Data for review –

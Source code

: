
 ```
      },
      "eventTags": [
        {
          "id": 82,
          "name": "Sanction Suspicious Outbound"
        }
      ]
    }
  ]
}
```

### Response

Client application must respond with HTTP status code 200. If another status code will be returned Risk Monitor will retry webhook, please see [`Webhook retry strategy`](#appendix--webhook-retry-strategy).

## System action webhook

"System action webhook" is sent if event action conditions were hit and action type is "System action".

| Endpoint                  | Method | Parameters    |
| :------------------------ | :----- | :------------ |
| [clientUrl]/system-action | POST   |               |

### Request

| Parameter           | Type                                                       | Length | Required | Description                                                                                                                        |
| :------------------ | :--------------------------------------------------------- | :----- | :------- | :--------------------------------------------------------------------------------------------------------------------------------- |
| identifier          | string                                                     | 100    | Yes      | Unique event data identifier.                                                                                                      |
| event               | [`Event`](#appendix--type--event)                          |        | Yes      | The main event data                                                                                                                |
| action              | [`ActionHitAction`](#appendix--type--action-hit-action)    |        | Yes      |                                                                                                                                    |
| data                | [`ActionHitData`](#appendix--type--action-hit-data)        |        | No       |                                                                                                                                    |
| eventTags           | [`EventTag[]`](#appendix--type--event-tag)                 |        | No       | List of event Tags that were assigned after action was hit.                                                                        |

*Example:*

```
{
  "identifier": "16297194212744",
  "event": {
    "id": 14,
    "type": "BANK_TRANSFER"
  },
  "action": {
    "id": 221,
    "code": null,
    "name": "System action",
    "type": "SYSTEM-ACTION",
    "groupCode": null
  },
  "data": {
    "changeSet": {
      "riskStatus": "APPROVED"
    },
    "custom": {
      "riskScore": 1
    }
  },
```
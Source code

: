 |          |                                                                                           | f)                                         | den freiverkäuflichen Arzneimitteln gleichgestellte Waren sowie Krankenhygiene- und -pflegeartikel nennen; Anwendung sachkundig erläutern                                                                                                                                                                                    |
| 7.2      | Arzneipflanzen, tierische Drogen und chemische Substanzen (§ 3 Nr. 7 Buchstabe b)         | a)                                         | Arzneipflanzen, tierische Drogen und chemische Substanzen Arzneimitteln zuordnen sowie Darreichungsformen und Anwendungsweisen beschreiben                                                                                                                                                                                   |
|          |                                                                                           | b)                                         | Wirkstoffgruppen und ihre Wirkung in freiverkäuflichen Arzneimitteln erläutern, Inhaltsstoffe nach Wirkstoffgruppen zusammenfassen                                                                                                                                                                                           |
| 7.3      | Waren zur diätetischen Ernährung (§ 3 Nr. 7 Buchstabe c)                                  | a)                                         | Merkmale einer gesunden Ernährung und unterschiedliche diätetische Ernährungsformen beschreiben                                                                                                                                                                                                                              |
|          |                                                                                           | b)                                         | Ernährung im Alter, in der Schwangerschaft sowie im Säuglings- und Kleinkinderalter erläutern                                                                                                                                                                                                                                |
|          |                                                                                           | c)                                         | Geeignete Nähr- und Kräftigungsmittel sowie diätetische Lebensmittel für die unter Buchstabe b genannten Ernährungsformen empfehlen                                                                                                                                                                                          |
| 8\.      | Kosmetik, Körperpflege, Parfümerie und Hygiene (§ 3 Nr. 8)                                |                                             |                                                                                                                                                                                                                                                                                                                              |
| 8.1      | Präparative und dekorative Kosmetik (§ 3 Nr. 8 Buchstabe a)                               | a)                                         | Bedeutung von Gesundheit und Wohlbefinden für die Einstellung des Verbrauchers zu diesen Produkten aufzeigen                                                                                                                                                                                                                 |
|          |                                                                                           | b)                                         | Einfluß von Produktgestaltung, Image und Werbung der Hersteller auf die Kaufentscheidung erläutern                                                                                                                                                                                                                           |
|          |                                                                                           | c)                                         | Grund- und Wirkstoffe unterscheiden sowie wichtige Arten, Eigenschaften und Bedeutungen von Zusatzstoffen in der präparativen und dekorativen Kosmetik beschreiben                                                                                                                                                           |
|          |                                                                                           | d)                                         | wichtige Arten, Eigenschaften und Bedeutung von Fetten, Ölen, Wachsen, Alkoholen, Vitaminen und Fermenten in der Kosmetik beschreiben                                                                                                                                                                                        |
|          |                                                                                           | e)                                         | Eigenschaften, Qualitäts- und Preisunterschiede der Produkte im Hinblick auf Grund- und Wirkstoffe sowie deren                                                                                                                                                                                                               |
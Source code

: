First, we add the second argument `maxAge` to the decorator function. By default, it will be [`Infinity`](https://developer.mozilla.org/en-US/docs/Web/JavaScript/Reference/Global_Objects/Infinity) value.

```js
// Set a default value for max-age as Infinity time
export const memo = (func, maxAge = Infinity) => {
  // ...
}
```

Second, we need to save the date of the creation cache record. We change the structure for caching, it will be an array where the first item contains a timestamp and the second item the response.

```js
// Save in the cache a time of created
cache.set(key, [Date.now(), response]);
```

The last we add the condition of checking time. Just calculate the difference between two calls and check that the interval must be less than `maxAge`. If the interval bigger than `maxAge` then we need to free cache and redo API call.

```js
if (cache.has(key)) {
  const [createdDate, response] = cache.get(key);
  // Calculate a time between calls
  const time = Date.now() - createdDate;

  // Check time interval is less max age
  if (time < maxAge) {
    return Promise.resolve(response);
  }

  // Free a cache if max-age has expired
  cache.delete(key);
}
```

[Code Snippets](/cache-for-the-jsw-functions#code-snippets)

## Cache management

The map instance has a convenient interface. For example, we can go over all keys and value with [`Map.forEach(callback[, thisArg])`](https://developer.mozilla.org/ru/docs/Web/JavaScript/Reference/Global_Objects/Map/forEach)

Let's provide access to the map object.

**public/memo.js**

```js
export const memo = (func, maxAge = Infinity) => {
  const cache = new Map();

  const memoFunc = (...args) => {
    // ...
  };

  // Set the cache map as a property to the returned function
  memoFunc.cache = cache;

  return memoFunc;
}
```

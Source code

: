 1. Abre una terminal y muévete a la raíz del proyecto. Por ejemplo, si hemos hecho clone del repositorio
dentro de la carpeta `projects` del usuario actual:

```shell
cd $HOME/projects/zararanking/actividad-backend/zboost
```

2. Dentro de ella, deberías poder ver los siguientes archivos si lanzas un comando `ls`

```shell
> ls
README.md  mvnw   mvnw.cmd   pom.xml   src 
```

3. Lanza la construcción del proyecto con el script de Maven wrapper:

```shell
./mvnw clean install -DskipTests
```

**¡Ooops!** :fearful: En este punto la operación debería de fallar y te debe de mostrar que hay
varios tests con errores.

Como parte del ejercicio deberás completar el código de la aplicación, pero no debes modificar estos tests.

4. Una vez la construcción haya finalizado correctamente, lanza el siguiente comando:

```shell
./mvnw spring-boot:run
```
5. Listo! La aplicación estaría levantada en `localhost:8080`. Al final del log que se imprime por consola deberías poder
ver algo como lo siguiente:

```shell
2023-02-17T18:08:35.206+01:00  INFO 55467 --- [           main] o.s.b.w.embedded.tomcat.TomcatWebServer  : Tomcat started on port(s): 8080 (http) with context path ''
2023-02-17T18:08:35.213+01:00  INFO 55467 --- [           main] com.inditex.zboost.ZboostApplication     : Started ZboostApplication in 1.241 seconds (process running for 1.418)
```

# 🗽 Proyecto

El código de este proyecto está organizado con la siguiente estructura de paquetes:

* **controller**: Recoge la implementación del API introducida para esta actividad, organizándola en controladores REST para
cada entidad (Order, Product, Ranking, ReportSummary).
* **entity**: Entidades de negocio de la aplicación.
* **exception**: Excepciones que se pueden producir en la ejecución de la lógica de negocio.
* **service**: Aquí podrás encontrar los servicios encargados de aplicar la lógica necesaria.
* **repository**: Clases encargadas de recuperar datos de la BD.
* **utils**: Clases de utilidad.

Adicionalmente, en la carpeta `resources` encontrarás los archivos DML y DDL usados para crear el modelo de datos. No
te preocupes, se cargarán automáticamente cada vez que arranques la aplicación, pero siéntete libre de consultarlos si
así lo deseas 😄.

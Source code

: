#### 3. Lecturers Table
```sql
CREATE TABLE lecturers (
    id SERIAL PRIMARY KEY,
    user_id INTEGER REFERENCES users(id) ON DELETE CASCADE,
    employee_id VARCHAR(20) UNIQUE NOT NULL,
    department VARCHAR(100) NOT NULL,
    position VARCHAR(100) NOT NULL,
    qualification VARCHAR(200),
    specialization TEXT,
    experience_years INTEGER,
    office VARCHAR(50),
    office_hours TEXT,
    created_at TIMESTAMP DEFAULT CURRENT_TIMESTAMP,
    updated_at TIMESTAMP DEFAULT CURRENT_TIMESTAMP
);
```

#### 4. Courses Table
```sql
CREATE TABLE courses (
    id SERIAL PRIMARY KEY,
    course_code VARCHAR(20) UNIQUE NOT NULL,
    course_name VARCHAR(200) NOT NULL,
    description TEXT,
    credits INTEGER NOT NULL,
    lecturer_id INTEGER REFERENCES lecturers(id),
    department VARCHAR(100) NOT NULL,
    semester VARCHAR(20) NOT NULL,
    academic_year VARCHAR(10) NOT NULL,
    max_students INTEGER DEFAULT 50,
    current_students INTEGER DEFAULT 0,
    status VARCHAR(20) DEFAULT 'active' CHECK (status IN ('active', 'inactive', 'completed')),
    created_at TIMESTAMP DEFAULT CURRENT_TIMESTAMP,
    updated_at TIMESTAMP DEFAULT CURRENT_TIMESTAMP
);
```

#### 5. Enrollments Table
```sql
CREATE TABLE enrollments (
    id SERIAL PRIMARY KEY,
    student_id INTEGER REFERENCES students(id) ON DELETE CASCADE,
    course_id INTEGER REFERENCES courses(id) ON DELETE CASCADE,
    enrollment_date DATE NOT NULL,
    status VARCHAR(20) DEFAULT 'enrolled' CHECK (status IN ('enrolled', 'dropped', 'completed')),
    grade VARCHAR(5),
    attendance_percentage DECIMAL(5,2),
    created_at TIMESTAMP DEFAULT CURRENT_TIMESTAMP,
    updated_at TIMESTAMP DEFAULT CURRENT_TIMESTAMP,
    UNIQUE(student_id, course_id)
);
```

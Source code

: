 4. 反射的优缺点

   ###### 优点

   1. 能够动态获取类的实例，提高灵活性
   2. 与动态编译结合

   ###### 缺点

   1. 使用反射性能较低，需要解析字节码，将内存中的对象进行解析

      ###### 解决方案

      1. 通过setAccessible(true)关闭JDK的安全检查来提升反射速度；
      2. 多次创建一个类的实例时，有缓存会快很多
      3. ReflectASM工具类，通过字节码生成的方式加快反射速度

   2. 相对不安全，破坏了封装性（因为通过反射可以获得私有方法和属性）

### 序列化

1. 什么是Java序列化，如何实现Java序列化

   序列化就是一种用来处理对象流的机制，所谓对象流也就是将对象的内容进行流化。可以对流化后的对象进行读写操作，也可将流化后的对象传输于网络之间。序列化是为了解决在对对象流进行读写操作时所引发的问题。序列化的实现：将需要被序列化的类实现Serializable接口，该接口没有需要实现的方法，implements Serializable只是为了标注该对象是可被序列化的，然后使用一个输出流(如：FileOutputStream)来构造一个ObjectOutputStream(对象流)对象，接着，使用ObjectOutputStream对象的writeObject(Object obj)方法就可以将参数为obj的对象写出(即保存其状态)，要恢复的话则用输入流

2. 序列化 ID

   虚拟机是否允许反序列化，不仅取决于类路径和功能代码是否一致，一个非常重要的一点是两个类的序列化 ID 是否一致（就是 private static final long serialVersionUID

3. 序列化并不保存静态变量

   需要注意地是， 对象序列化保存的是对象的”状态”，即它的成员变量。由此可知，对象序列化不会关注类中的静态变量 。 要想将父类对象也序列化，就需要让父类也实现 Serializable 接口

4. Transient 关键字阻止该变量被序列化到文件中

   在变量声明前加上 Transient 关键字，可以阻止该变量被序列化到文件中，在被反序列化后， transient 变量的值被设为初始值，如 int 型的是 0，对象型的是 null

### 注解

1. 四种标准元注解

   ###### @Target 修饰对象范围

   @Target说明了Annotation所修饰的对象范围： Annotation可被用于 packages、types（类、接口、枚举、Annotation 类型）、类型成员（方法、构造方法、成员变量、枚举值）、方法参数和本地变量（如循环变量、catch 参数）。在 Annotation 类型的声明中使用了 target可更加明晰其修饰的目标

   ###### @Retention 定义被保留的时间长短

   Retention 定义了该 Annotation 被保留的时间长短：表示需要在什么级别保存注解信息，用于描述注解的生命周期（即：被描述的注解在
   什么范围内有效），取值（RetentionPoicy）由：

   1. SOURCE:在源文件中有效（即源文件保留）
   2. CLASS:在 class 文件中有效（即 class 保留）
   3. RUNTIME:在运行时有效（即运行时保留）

What you are asked to do –
The expected answer is an exact copy of the lines above, beginning at the line with "la lógica necesaria." and ending at the line with "Clases de utilidad.", with both ends in.

Reply –
* **service**: Aquí podrás encontrar los servicios encargados de aplicar la lógica necesaria.
* **repository**: Clases encargadas de recuperar datos de la BD.
* **utils**: Clases de utilidad.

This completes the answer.